ALBANY, N.Y. -- The 26-year-old mayor of a college village in the Hudson Valley says he'll begin performing gay marriages today, calling it "my moral obligation."
New Paltz Mayor Jason West, who won office last year on the Green Party line, said he intends to marry at least four same-sex couples at a private bed and breakfast. The move could make this village 75 miles north of New York City another flash point in the national debate over gay marriage.
"We as a society have no right to discriminate in marriage any more than we have the right to discriminate when someone votes or when someone wants to hold office," West said yesterday.
"The people who would forbid gays from marrying in this country are those who would have made Rosa Parks sit in the back of the bus."
A bill in the New York Legislature would ban same-sex marriages. Similar bills have died without action in the past. At least 34 states have enacted laws that prohibit gay marriage. President Bush said Tuesday he will back a constitutional amendment banning gay marriage.
West, whose town is home to a state university campus, said he believes state law gives him the power to marry same-sex couples. The state's attorney general has not ruled on the question.

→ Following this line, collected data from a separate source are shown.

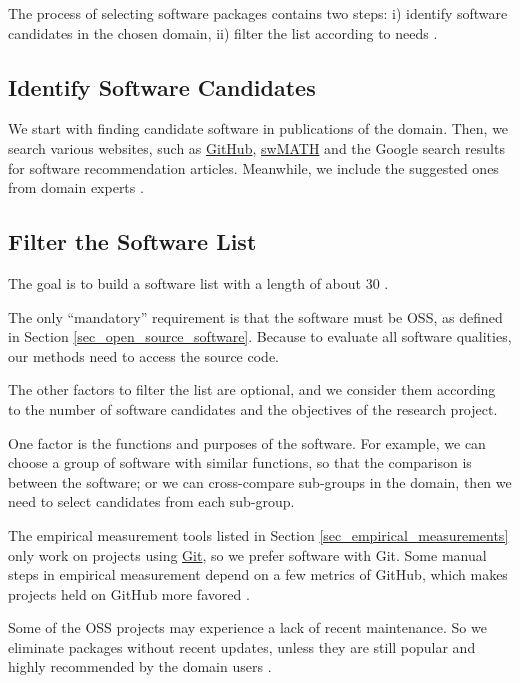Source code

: The process of selecting software packages contains two steps: i) identify software candidates in the chosen domain, ii) filter the list according to needs \cite{SmithEtAl2021}.

\subsection{Identify Software Candidates}
\label{sec_identify_software_candidates}
We start with finding candidate software in publications of the domain. Then, we search various websites, such as \hyperlink{https://github.com/}{GitHub}, \hyperlink{https://swmath.org/}{swMATH} and the Google search results for software recommendation articles. Meanwhile, we include the suggested ones from domain experts \cite{SmithEtAl2021}.

\subsection{Filter the Software List}
\label{sec_filter_software_list}
The goal is to build a software list with a length of about 30 \cite{SmithEtAl2021}.

The only ``mandatory'' requirement is that the software must be OSS, as defined in Section \ref{sec_open_source_software}. Because to evaluate all software qualities, our methods need to access the source code.

The other factors to filter the list are optional, and we consider them according to the number of software candidates and the objectives of the research project.

One factor is the functions and purposes of the software. For example, we can choose a group of software with similar functions, so that the comparison is between the software; or we can cross-compare sub-groups in the domain, then we need to select candidates from each sub-group.

The empirical measurement tools listed in Section \ref{sec_empirical_measurements} only work on projects using \hyperlink{https://git-scm.com/}{Git}, so we prefer software with Git. Some manual steps in empirical measurement depend on a few metrics of GitHub, which makes projects held on GitHub more favored \cite{SmithEtAl2021}.

Some of the OSS projects may experience a lack of recent maintenance. So we eliminate packages without recent updates, unless they are still popular and highly recommended by the domain users \cite{SmithEtAl2021}.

Donna Lieberman, executive director of the New York Civil Liberties Union, applauded the mayor's move. "It's equal rights for gay couples, who should be entitled to equal treatment under the law and to marriage and the protection of the family that heterosexuals have," she said.
Vincent Bonventre, a professor at Albany Law School, said nothing in New York law explicitly prohibits same-sex weddings but the framers "clearly were contemplating opposite-sex marriages."
In Iowa, 15 gay and lesbian couples plan to seek marriage licenses in Iowa City today, testing state law that defines marriage strictly as a union between a man and a woman. Johnson County Recorder Kim Painter said she will deny the requests.